____ EXERCISE INPUTS

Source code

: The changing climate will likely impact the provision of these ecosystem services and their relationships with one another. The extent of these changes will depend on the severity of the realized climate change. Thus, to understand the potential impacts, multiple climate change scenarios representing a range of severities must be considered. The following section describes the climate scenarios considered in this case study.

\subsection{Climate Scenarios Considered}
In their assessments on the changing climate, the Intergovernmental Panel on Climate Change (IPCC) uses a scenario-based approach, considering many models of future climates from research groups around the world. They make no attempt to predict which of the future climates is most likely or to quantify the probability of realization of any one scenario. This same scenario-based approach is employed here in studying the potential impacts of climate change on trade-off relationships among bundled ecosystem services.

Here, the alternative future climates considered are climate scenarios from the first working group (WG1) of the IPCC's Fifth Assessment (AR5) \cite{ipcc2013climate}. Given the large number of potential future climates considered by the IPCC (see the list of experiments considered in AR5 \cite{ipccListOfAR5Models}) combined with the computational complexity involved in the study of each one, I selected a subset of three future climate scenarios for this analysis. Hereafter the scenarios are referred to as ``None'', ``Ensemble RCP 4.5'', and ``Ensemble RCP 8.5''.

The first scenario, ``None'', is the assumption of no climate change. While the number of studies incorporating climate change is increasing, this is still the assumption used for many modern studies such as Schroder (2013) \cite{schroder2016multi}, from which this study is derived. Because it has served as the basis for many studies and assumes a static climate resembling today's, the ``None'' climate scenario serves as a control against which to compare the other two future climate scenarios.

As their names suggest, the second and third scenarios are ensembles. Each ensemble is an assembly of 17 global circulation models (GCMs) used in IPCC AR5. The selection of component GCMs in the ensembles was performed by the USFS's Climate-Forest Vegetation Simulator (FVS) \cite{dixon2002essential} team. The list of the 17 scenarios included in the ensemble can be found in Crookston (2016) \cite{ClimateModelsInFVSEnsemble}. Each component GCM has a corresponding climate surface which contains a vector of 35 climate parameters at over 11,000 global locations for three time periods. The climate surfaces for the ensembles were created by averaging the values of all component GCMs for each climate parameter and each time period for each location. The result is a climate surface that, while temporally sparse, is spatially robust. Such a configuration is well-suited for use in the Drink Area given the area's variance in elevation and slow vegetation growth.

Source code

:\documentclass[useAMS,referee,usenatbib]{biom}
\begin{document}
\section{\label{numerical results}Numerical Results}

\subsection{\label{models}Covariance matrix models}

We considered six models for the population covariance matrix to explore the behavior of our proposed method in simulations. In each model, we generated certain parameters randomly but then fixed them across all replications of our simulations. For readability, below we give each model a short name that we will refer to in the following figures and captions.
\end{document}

________

> _REQUIRED WORK_
Every entry should be printed again exactly as it stands.

> _RESPONSE FOR THIS EXERCISE_
Source code

: The changing climate will likely impact the provision of these ecosystem services and their relationships with one another. The extent of these changes will depend on the severity of the realized climate change. Thus, to understand the potential impacts, multiple climate change scenarios representing a range of severities must be considered. The following section describes the climate scenarios considered in this case study.

\subsection{Climate Scenarios Considered}
In their assessments on the changing climate, the Intergovernmental Panel on Climate Change (IPCC) uses a scenario-based approach, considering many models of future climates from research groups around the world. They make no attempt to predict which of the future climates is most likely or to quantify the probability of realization of any one scenario. This same scenario-based approach is employed here in studying the potential impacts of climate change on trade-off relationships among bundled ecosystem services.

Here, the alternative future climates considered are climate scenarios from the first working group (WG1) of the IPCC's Fifth Assessment (AR5) \cite{ipcc2013climate}. Given the large number of potential future climates considered by the IPCC (see the list of experiments considered in AR5 \cite{ipccListOfAR5Models}) combined with the computational complexity involved in the study of each one, I selected a subset of three future climate scenarios for this analysis. Hereafter the scenarios are referred to as ``None'', ``Ensemble RCP 4.5'', and ``Ensemble RCP 8.5''.

The first scenario, ``None'', is the assumption of no climate change. While the number of studies incorporating climate change is increasing, this is still the assumption used for many modern studies such as Schroder (2013) \cite{schroder2016multi}, from which this study is derived. Because it has served as the basis for many studies and assumes a static climate resembling today's, the ``None'' climate scenario serves as a control against which to compare the other two future climate scenarios.

As their names suggest, the second and third scenarios are ensembles. Each ensemble is an assembly of 17 global circulation models (GCMs) used in IPCC AR5. The selection of component GCMs in the ensembles was performed by the USFS's Climate-Forest Vegetation Simulator (FVS) \cite{dixon2002essential} team. The list of the 17 scenarios included in the ensemble can be found in Crookston (2016) \cite{ClimateModelsInFVSEnsemble}. Each component GCM has a corresponding climate surface which contains a vector of 35 climate parameters at over 11,000 global locations for three time periods. The climate surfaces for the ensembles were created by averaging the values of all component GCMs for each climate parameter and each time period for each location. The result is a climate surface that, while temporally sparse, is spatially robust. Such a configuration is well-suited for use in the Drink Area given the area's variance in elevation and slow vegetation growth.

Source code

:\documentclass[useAMS,referee,usenatbib]{biom}
\begin{document}
\section{\label{numerical results}Numerical Results}

\subsection{\label{models}Covariance matrix models}

We considered six models for the population covariance matrix to explore the behavior of our proposed method in simulations. In each model, we generated certain parameters randomly but then fixed them across all replications of our simulations. For readability, below we give each model a short name that we will refer to in the following figures and captions.
\end{document}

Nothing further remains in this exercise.